Chicago-based songwriter Jeanie B! is taking a respite from her acclaimed children’s music album making to reflect and revive, on her new album, CPR. Inspired by a series of personal obstacles over the past several years, the six-track EP confronts issues of separation, loss and love renewed. Jeanie wrote: “…having recently gone through a divorce, fallen in love, been abandoned and found love again, it was time to write about love and heartache.” The EP marks the group’s first album since their 2001 debut album, In The World, but sticks to their formula of Pop/Country/Folk fusion musicality over Jeanie’s emotive, autobiographical lyrical matter.

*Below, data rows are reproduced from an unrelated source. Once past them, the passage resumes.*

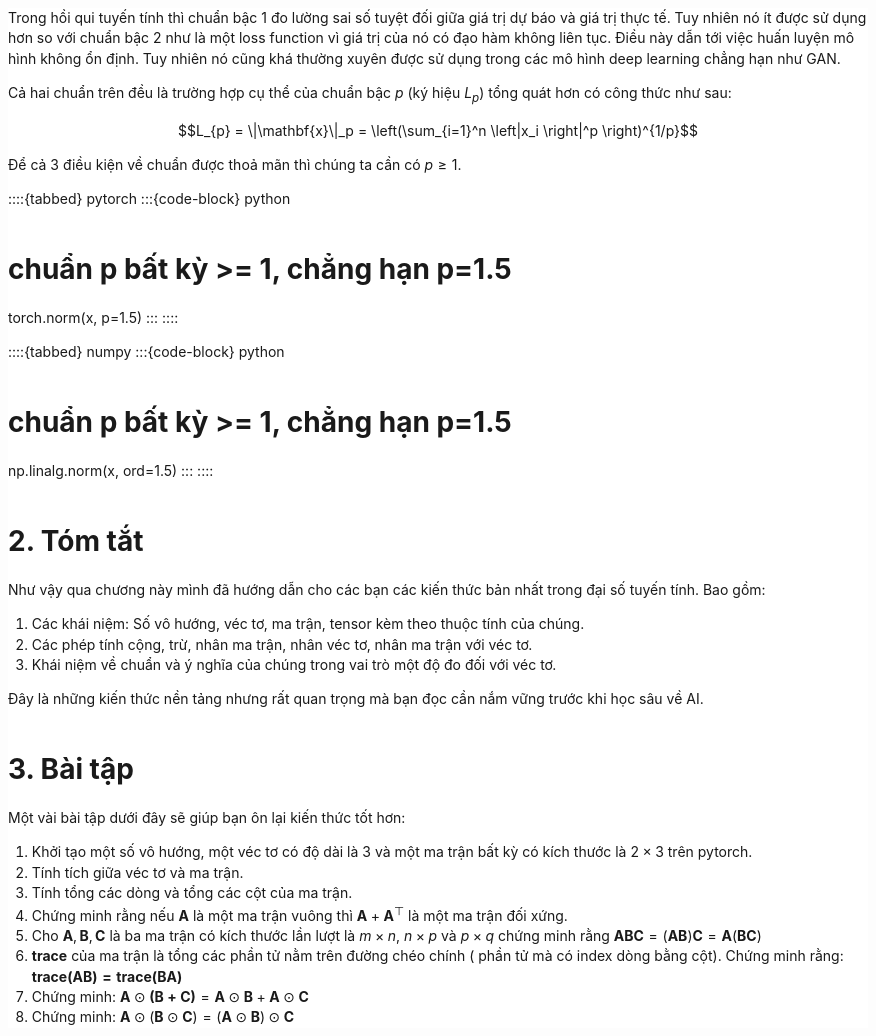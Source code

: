 
Trong hồi qui tuyến tính thì chuẩn bậc 1 đo lường sai số tuyệt đối giữa giá trị dự báo và giá trị thực tế. Tuy nhiên nó ít được sử dụng hơn so với chuẩn bậc 2 như là một loss function vì giá trị của nó có đạo hàm không liên tục. Điều này dẫn tới việc huấn luyện mô hình không ổn định. Tuy nhiên nó cũng khá thường xuyên được sử dụng trong các mô hình deep learning chẳng hạn như GAN.

Cả hai chuẩn trên đều là trường hợp cụ thể của chuẩn bậc $p$ (ký hiệu $L_{p}$) tổng quát hơn có công thức như sau:

$$L_{p} = \|\mathbf{x}\|_p = \left(\sum_{i=1}^n \left|x_i \right|^p \right)^{1/p}$$

Để cả 3 điều kiện về chuẩn được thoả mãn thì chúng ta cần có $p \geq 1$.

::::{tabbed} pytorch
:::{code-block} python
# chuẩn p bất kỳ >= 1, chẳng hạn p=1.5
torch.norm(x, p=1.5)
:::
::::

::::{tabbed} numpy
:::{code-block} python
# chuẩn p bất kỳ >= 1, chẳng hạn p=1.5
np.linalg.norm(x, ord=1.5)
:::
::::

# 2. Tóm tắt

Như vậy qua chương này mình đã hướng dẫn cho các bạn các kiến thức bản nhất trong đại số tuyến tính. Bao gồm:

1. Các khái niệm: Số vô hướng, véc tơ, ma trận, tensor kèm theo thuộc tính của chúng.
2. Các phép tính cộng, trừ, nhân ma trận, nhân véc tơ, nhân ma trận với véc tơ.
3. Khái niệm về chuẩn và ý nghĩa của chúng trong vai trò một độ đo đối với véc tơ.

Đây là những kiến thức nền tảng nhưng rất quan trọng mà bạn đọc cần nắm vững trước khi học sâu về AI.

# 3. Bài tập

Một vài bài tập dưới đây sẽ giúp bạn ôn lại kiến thức tốt hơn:

1. Khởi tạo một số vô hướng, một véc tơ có độ dài là $3$ và một ma trận bất kỳ có kích thước là $2\times 3$ trên pytorch.
2. Tính tích giữa véc tơ và ma trận.
3. Tính tổng các dòng và tổng các cột của ma trận.
4. Chứng minh rằng nếu $\mathbf{A}$ là một ma trận vuông thì $\mathbf{A} + \mathbf{A}^{\top}$ là một ma trận đối xứng.
5. Cho $\mathbf{A}, \mathbf{B}, \mathbf{C}$ là ba ma trận có kích thước lần lượt là $m \times n$, $n \times p$ và $p \times q$ chứng minh rằng $\mathbf{ABC} = (\mathbf{A}\mathbf{B})\mathbf{C} = \mathbf{A}(\mathbf{B}\mathbf{C})$
6. $\mathbf{trace}$ của ma trận là tổng các phần tử nằm trên đường chéo chính ( phần tử mà có index dòng bằng cột). Chứng minh rằng: $\mathbf{trace(AB) = trace(BA)}$
7. Chứng minh: $\mathbf{A} \odot \mathbf{(B+C)} = \mathbf{A} \odot \mathbf{B} + \mathbf{A} \odot \mathbf{C}$
8. Chứng minh: $\mathbf{A} \odot (\mathbf{B} \odot \mathbf{C})= (\mathbf{A} \odot \mathbf{B}) \odot \mathbf{C}$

Title track “CPR” contains slight Pop Country leanings spiked with saxophone fills, Blues electric guitar work and lyrical message of love renewed. Vocally, Jeanie evokes a young Chrissie Hynde, while a vein of vintage Chicago groove runs just underneath with a prototypical contemporary radio Country vibe as foundation. Horn blasts and soaring electric work usher in “Ride Away To Nowhere.” This upbeat rocker of a track maintains a tinge of Honky Tonk with slide guitar work and picking tandem in what is essentially a love song about motorcycle riding (“Can’t just write love songs about people now can I?”). “Starting To Forget” continues the autobiographical ethos of the tracks in what shows Jeanie reminiscing about her former loves and the healing process that follows. The demure musicality coincides with the vocal vein with opening sax, slight backing percussion and an undercurrent of even slighter acoustic guitar strums and electric picks. The down tempo nature and autobiography continues with “It’s You I’m Missing” with piano and electric interplay just underneath the unanswered questions ethos of the track. The chorus breaks the tempo with full band soaring over Jeanie’s proclamation of loss lyrical matter. “It’s All Good” is another upbeat rocking Honky Stomp track with more Blues-laden guitar notes and urgent percussion work. This one illustrates the proper arrangement of the album with appropriate peaks and valleys. Backing vocals bolster Jeanie on “Farewell” which seems to finalize the thoughts and feelings of the album with the acceptance and finality that comes along with saying goodbye. Again, arrangement is proper as this track finishes the cyclical nature of the thoughts and emotions of the albums.
Simply, this is an album devoted to catharsis. The addressing of wounds; the unanswered questions and the eventual healing are all present themes through these short six tracks. Musically, it doesn’t sound like the group has missed a step since their initial outing 12-years ago. All in all, this is an album about hurt and recovery, loss and gain and the bevy of everything that comes in between.